И быль и небылицы о Блоке и о себе - Блок Любовь. Страница 8
Привожу письмо, ярко рисующее нашу внешнюю отдаленность при такой уже внутренней близости, которая была в ту зиму.
"29-го ноября. М-ме Боткина опять поручила мне, Александр Александрович, передать Вам ее приглашение; только теперь уже не на бал, а на их чтения, о которых я Вам говорила. Екатерина Никитична просит Вас быть у них сегодня часов в восемь. Надеюсь, на этот раз исполню ее поручение лучше, чем в прошлый. Л. Менделеева."
И ответ: "Многоуважаемая Любовь Дмитриевна. Благодарю Вас очень за Ваше сообщение, непременно буду сегодня у Боткиных, если только не спутаю адреса. Глубоко преданный Вам Ал. Блок. 29-Х1.1901 - СПБ".

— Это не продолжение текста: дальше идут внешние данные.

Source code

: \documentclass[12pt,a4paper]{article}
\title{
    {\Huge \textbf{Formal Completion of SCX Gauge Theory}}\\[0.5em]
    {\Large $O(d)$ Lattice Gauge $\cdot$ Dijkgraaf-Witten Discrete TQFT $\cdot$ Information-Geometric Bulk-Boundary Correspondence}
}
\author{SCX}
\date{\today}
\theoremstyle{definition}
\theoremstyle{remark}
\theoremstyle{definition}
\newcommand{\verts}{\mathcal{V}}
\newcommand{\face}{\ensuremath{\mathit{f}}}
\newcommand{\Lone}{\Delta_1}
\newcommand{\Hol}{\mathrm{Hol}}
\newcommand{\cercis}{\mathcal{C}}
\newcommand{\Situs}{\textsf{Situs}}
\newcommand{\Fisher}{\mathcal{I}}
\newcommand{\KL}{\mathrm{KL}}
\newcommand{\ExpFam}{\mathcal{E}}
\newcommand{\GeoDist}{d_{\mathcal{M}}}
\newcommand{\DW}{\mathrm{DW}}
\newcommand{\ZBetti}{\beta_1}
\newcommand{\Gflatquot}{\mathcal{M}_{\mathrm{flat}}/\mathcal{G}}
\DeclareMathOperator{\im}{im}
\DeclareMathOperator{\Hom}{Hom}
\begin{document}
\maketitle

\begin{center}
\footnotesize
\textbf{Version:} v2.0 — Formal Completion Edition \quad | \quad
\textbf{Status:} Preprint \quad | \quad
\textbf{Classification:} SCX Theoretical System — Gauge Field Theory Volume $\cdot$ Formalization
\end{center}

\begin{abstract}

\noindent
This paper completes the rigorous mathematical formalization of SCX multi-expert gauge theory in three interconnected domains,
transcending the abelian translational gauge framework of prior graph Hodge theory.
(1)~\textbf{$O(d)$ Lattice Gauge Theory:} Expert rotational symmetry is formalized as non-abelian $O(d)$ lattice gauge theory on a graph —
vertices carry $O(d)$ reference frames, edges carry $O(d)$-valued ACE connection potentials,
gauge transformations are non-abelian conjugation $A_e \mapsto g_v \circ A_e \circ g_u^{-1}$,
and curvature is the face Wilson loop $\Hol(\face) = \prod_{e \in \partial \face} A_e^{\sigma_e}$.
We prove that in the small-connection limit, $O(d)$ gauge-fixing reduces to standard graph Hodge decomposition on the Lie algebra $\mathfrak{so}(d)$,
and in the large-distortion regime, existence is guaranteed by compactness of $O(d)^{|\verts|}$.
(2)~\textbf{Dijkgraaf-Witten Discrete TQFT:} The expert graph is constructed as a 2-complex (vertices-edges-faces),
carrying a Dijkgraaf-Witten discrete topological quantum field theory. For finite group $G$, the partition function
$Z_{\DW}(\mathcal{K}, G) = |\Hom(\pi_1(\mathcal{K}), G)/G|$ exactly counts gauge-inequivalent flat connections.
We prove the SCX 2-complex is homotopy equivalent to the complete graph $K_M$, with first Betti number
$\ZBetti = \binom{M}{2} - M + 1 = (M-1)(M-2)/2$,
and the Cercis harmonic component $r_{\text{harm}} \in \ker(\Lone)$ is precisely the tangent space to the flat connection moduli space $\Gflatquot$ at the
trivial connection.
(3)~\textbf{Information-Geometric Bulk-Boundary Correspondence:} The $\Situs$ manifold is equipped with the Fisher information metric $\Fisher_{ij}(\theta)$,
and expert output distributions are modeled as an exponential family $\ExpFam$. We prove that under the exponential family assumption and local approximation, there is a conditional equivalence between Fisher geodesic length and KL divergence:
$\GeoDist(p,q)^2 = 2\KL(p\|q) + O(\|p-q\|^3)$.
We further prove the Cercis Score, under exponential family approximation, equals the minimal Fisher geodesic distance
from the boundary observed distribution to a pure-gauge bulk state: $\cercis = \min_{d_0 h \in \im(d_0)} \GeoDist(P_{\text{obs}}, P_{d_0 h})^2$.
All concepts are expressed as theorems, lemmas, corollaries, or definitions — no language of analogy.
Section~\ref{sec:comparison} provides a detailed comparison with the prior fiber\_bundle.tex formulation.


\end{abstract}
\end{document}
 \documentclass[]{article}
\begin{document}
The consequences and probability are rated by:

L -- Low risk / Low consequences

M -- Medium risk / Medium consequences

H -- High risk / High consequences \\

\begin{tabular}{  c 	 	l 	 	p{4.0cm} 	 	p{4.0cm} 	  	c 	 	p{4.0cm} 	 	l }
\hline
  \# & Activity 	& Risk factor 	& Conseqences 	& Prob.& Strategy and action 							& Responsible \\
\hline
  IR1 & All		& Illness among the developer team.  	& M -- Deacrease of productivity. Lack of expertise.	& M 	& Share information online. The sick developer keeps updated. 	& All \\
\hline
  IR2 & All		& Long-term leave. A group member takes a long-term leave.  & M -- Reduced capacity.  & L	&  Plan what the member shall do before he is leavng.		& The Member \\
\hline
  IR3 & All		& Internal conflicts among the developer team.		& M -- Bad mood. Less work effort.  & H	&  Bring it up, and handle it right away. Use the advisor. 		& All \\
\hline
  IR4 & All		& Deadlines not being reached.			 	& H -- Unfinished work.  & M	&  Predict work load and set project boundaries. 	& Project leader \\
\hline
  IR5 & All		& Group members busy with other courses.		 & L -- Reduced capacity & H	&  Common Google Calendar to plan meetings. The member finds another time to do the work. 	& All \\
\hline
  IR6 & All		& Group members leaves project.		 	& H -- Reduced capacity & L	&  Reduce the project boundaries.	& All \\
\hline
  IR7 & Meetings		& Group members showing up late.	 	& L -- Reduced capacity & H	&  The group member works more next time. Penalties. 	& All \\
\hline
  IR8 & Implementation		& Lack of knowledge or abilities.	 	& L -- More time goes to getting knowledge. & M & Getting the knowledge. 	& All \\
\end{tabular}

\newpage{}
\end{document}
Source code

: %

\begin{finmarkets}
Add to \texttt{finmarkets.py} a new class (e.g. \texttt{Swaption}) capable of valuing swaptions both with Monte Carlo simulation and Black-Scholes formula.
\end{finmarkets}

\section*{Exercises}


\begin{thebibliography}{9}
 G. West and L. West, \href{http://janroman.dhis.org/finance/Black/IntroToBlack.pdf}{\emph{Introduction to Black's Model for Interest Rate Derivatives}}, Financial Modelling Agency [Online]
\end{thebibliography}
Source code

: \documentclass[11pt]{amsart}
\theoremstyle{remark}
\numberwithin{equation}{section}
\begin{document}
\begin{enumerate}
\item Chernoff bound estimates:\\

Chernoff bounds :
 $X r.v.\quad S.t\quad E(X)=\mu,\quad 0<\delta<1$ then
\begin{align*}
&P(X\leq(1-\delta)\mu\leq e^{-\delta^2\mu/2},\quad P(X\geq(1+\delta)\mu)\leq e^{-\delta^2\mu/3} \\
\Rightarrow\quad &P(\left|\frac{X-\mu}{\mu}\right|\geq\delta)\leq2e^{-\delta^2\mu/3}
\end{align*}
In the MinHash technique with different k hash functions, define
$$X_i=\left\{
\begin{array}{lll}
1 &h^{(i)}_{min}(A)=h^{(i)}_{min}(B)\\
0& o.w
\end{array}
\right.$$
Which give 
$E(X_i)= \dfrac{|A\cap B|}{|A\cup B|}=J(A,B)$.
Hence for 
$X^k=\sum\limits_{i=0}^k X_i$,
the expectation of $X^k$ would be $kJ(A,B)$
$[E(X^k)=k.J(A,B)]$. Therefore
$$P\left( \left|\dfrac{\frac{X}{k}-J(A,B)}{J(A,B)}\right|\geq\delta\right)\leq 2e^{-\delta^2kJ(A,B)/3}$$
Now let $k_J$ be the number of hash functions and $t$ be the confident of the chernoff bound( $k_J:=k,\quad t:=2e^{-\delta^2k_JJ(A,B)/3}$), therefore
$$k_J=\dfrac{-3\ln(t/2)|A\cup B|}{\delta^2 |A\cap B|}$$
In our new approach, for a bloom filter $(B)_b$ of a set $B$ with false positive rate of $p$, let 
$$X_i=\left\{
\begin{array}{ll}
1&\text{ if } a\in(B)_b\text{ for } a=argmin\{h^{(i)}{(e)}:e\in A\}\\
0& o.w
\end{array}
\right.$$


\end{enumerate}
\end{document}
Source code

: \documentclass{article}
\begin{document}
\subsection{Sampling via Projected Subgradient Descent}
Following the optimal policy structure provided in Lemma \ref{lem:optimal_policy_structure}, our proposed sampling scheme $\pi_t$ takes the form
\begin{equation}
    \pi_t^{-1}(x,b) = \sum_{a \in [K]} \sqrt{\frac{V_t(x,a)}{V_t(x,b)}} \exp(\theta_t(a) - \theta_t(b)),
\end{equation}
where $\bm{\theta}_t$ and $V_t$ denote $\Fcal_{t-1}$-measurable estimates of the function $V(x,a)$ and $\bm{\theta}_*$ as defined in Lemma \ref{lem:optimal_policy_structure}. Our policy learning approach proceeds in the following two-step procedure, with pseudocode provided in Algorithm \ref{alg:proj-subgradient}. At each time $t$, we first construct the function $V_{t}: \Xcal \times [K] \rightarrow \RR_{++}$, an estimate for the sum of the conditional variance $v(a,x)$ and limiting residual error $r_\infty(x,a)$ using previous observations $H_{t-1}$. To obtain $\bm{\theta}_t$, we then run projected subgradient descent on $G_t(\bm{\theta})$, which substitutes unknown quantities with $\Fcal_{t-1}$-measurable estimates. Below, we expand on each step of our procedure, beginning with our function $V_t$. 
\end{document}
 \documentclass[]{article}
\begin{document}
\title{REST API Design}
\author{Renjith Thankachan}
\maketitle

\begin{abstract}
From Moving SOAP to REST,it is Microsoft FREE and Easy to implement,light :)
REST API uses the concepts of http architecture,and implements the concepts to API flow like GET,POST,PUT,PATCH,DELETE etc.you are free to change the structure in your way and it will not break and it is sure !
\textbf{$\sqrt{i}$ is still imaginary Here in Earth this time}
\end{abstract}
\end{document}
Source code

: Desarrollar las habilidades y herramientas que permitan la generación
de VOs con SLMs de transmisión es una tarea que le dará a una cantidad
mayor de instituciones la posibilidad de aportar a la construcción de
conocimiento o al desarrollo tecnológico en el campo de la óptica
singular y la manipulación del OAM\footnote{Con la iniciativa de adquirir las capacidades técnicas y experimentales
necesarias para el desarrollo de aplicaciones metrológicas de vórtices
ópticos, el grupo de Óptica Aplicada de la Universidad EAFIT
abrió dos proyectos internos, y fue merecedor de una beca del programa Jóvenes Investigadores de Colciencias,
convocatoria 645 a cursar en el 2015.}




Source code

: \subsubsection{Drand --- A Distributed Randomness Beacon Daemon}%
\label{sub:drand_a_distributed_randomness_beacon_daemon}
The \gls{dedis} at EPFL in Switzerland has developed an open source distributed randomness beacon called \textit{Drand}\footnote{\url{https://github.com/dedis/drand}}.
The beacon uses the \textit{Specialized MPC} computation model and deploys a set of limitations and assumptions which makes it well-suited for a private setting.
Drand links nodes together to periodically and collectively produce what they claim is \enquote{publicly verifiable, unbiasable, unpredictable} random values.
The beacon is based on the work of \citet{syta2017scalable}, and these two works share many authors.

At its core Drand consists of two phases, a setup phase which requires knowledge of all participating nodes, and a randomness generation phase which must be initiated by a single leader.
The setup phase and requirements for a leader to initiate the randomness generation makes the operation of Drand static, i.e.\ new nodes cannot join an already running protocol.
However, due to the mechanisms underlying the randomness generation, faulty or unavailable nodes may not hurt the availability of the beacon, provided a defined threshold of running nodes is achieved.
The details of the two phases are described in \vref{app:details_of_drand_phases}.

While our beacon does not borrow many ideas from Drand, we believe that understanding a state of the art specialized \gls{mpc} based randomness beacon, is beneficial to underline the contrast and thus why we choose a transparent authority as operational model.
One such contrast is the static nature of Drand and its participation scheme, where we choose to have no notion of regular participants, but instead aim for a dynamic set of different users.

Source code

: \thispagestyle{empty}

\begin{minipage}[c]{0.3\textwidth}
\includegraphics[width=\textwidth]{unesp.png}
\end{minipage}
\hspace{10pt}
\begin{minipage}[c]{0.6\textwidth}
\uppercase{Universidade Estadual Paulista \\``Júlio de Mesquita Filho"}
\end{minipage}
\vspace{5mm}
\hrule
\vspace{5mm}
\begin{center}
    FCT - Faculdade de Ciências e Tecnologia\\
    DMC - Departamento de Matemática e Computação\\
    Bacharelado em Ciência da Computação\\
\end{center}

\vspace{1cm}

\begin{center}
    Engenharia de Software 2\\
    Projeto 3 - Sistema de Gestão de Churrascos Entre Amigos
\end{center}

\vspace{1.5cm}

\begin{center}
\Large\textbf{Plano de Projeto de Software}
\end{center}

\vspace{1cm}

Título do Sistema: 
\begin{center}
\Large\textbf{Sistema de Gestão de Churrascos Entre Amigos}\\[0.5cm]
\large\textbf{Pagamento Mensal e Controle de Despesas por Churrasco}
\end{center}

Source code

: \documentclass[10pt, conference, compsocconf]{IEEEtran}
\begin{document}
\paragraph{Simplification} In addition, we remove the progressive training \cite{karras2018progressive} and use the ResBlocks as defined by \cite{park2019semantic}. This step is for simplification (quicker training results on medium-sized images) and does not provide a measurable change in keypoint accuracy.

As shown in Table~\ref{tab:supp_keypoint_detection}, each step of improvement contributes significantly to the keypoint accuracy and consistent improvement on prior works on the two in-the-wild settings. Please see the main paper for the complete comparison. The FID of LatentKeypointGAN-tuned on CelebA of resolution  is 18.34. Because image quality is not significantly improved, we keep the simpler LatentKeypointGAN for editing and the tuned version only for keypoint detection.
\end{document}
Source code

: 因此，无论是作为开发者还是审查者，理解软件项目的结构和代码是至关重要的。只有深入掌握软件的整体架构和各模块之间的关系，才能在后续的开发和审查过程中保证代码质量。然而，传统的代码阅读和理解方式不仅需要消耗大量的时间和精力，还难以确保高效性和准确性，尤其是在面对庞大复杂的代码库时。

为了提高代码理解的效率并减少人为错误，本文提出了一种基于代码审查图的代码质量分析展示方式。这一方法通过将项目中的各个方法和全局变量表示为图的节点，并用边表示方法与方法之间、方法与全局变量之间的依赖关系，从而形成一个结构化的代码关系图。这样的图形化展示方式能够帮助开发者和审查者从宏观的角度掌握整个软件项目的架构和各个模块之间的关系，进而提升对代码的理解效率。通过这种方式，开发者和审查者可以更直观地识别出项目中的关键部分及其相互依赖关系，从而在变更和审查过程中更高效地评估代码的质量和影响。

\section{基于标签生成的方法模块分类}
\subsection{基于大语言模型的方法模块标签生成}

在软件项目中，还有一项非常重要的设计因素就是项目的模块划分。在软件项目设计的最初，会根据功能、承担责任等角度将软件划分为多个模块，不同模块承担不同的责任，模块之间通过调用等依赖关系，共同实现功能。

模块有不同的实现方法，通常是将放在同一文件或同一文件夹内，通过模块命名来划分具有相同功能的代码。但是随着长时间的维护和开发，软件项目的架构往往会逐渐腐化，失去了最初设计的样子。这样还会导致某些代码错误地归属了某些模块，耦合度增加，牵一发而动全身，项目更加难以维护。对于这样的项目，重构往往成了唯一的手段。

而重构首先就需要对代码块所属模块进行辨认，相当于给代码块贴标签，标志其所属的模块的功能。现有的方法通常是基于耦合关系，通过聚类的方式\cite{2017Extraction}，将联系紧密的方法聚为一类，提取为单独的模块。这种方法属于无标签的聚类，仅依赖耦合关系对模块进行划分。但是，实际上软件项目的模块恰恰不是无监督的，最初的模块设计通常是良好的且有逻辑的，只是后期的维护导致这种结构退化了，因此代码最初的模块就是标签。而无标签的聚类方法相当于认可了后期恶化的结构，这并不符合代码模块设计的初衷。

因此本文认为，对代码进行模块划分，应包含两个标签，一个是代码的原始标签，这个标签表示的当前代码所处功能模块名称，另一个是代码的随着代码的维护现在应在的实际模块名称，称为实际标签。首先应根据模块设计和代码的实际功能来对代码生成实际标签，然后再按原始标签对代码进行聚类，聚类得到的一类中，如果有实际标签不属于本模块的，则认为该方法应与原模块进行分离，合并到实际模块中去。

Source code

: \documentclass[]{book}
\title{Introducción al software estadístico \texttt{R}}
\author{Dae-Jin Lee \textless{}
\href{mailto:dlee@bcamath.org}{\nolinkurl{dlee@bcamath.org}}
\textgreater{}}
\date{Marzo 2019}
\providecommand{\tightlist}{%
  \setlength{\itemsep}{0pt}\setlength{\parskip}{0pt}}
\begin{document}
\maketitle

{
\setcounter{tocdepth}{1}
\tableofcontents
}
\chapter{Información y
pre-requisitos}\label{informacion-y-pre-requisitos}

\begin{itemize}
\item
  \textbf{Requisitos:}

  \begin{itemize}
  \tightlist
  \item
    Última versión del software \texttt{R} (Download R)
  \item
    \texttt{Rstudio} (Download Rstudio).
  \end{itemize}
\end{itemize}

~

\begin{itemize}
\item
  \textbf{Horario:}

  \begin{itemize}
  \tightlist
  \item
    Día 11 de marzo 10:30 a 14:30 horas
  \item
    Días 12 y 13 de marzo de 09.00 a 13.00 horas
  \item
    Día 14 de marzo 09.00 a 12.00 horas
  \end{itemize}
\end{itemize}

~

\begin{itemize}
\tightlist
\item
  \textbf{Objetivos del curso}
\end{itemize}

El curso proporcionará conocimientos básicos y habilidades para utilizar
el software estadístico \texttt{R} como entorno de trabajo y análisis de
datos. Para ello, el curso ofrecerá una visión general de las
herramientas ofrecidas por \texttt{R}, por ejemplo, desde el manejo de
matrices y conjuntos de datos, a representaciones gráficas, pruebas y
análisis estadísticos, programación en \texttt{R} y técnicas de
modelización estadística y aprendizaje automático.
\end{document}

Вот каков был внешний обиход!
От Боткиных провожал меня на извозчике Блок. Это было не совсем строго корректно, но курсистке все же было можно. Помню, какими крохами я тешила свои женские претензии. Был страшный мороз. Мы ехали на санях. Я была в теплой меховой ротонде. Блок, как полагалось, придерживал меня правой рукой за талию. Я знала, что студенческие шинели холодные и попросту попросила его взять и спрятать руку. "Я боюсь, что она замерзнет". "Она психологически не замерзнет". Этот ответ, более "земной", так был отраден, что врезался навсегда в память.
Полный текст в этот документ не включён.